Banca Popolare di Bari S.C.p.A. (BP Bari) is an Italian bank based in Bari, Apulia region. The bank covers most of mainland Italy (13 of 18 regions), except Piedmont and Liguria, and all the autonomous regions of Italy: Aosta Valley, Trentino – South Tyrol, Friuli – Venezia Giulia and the islands of Sardinia and Sicily.

As of 31 December 2016, BP Bari Group had 362 branches (101 branches in Abruzzo), with BP Bari itself having 308 branches in 11 regions. Subsidiary Cassa di Risparmio di Orvieto had 54 branches in 2015.

History
Banca Popolare di Bari was found in 1960 as a cooperative bank. The bank absorbed Banca Popolare della Penisola Sorrentina (based in Sorrento Peninsula), Banca Popolare di Calabria (based in Calabria) in the early 2000s. In 2001 it acquired Nuova Banca Mediterranea, a major bank in Basilicata (with branches from Campania and Apulia also). In 2004 Banca Mediterranea was also absorbed into BP Bari.

In 2014 BP Bari contributed the capital increases of Banca Tercas, which was under special administration by the state. After the transactions Banca Tercas and its subsidiary Banca Caripe, the major saving banks in Abruzzo, became subsidiaries of BP Bari.

In 2016 BP Bari partnered with Aviva in bancassurance for 5-year.

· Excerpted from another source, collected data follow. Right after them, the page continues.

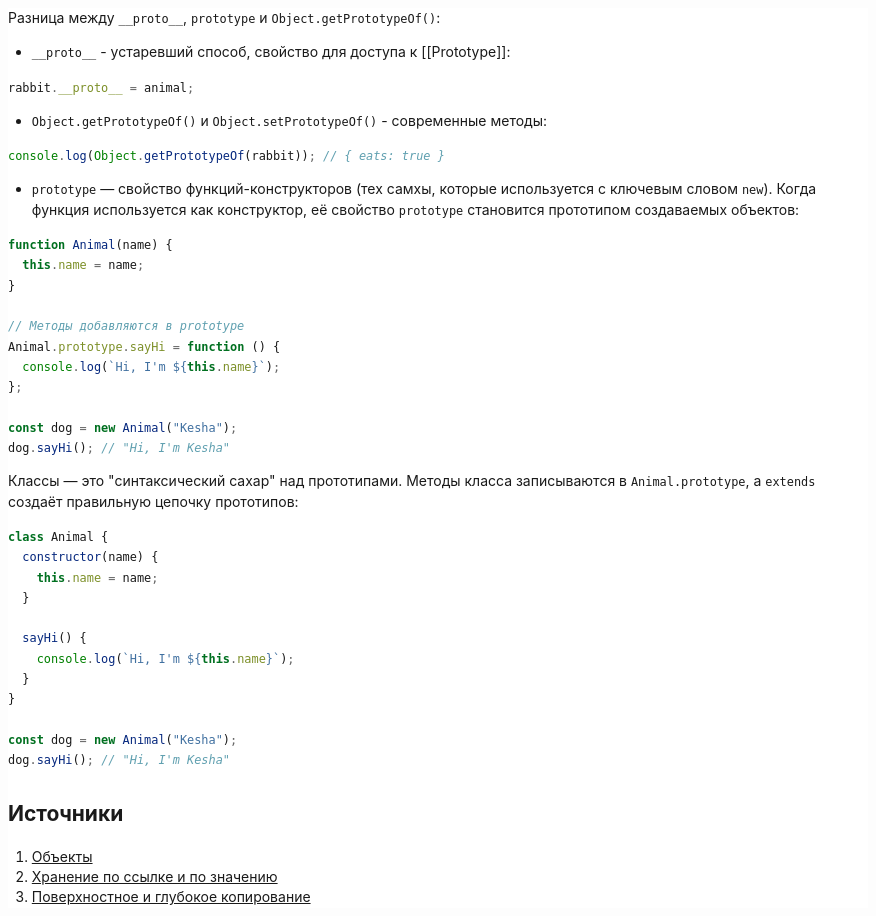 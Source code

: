 Разница между `__proto__`, `prototype` и `Object.getPrototypeOf()`:

- `__proto__` - устаревший способ, свойство для доступа к [[Prototype]]:

```js
rabbit.__proto__ = animal;
```

- `Object.getPrototypeOf()` и `Object.setPrototypeOf()` - современные методы:

```js
console.log(Object.getPrototypeOf(rabbit)); // { eats: true }
```

- `prototype` — свойство функций-конструкторов (тех самхы, которые используется с ключевым словом `new`). Когда функция используется как конструктор, её свойство `prototype` становится прототипом создаваемых объектов:

```js
function Animal(name) {
  this.name = name;
}

// Методы добавляются в prototype
Animal.prototype.sayHi = function () {
  console.log(`Hi, I'm ${this.name}`);
};

const dog = new Animal("Kesha");
dog.sayHi(); // "Hi, I'm Kesha"
```

Классы — это "синтаксический сахар" над прототипами. Методы класса записываются в `Animal.prototype`, а `extends` создаёт правильную цепочку прототипов:

```js
class Animal {
  constructor(name) {
    this.name = name;
  }

  sayHi() {
    console.log(`Hi, I'm ${this.name}`);
  }
}

const dog = new Animal("Kesha");
dog.sayHi(); // "Hi, I'm Kesha"
```

## Источники

1. [Объекты](https://doka.guide/js/object/)
2. [Хранение по ссылке и по значению](https://doka.guide/js/ref-type-vs-value-type/)
3. [Поверхностное и глубокое копирование](https://doka.guide/js/shallow-or-deep-clone/)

With the state guarantee (Garanzia sulla Cartolarizzazione delle Sofferenze) to senior tranche of the bad debt (), BP Bari securitizated €800 million gross book value of non-performing loan. (in tranches of senior and junior loans) The bank also announced to absorb the two subsidiaries Tercas and Caripe, which only retained as brands.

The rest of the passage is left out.